Ogni tanto abbassava lo sguardo sulla pagina come quei bambini che hanno paura dei film horror e si mettono le mani sugli occhi mai poi guardano attraverso le dita. Forse fu questa cosa che vidi a farmi credere che si poteva ottenere qualcosa da lei.
- Ti piace, vero? - chiesi.
- Che cosa? - disse lei.
- Quel coso lungo nella foto. Lo vorresti?
- E che ne sai tu? - sorrise – Sei solo un bambino.
- Ormai sono grande – deglutii – Lo vorresti? - sentii il mento che mi tremava.
Lei non disse niente e io sapevo che non avrebbe detto niente. Si voltò soltanto, continuando a sorridere, e andò via. Noi le guardavamo il culo nei jeans e pensavamo ai culi di quelle puttane sul giornale. Alimentatore diede altri due o tre colpi al coso e poi smise.
- Che-che-che donna... – disse.
- Già – dissi io.
Lei si girò ancora verso di noi, guardandoci come se adesso avessimo un segreto, si sistemò i capelli dietro un orecchio e urlò – Bambini, tutti in classe adesso!
Seguimmo gli altri, anche se aveva detto bambini e noi sapevamo che non si riferiva a noi perché noi non eravamo più bambini ora.
Il giorno in cui ebbe l'idea di organizzare delle attività da svolgere in giardino e diede a Cassone il compito di raccontare le storie da sopra al pino, mi guardava con degli occhi da traditrice. Avrei potuto dirle che quel compito spettava a me perché Cassone non sapeva neanche salirci sul mio albero, ma non glielo dissi. Abbassai la testa sul banco e mi misi a piangere, bagnando tutta la lezione di storia sui Savoia. Misi le mani intorno alla faccia così che non mi potesse vedere nessuno e alla fine se ne accorse proprio Cassone.
Lei venne vicino a me, si chinò e mi tolse via una mano dalla faccia.
- Perché piangi? - sorrideva come quel giorno.
- No, niente, così – dissi.
- Maestra – la chiamarono le mie amiche di classe che avevano capito tutto – Sull'albero ci va sempre lui, forse piange perché adesso hai detto a Cassone di andarci.

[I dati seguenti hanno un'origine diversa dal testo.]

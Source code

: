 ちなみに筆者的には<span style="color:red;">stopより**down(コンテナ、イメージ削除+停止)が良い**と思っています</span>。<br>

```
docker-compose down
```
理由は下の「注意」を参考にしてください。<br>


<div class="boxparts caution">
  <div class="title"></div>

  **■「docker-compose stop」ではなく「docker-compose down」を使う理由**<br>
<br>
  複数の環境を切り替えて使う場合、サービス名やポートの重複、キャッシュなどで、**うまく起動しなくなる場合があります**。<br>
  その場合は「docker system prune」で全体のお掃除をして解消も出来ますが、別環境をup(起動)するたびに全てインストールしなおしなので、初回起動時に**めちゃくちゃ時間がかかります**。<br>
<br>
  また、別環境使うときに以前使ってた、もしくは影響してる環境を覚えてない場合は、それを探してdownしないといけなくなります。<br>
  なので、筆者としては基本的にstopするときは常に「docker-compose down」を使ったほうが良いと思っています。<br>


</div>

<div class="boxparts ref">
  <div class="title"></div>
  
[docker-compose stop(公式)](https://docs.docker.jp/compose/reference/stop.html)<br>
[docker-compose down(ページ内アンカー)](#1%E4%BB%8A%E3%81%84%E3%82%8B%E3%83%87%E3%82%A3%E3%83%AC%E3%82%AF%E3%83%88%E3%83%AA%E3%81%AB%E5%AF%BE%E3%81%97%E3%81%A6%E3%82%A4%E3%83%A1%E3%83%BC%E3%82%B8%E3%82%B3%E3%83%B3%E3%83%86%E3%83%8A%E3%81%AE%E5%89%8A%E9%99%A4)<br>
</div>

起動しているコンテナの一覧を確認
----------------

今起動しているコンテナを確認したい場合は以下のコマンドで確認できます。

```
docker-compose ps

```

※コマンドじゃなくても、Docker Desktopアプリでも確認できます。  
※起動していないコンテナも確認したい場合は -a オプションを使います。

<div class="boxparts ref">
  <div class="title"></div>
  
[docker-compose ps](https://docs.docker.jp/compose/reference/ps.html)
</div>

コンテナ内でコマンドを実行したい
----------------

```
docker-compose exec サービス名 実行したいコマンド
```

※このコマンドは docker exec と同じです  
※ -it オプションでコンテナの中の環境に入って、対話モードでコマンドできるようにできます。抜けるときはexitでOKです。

- È per questo che piangi? - mi sussurrò in un orecchio, accarezzandomi la testa.
- Credo di sì – dissi, ma così piano che non volevo farmi sentire.
- Come? - aveva sentito bene, ma fece finta di no.
- Credo di sì, ho detto – gridai più forte.
- Ma tu ormai sei grande. Raccontare storie dal pino non è una cosa da bambini? - mi chiese.
Beh, mi ero sbagliato. Non era una cosa da bambini.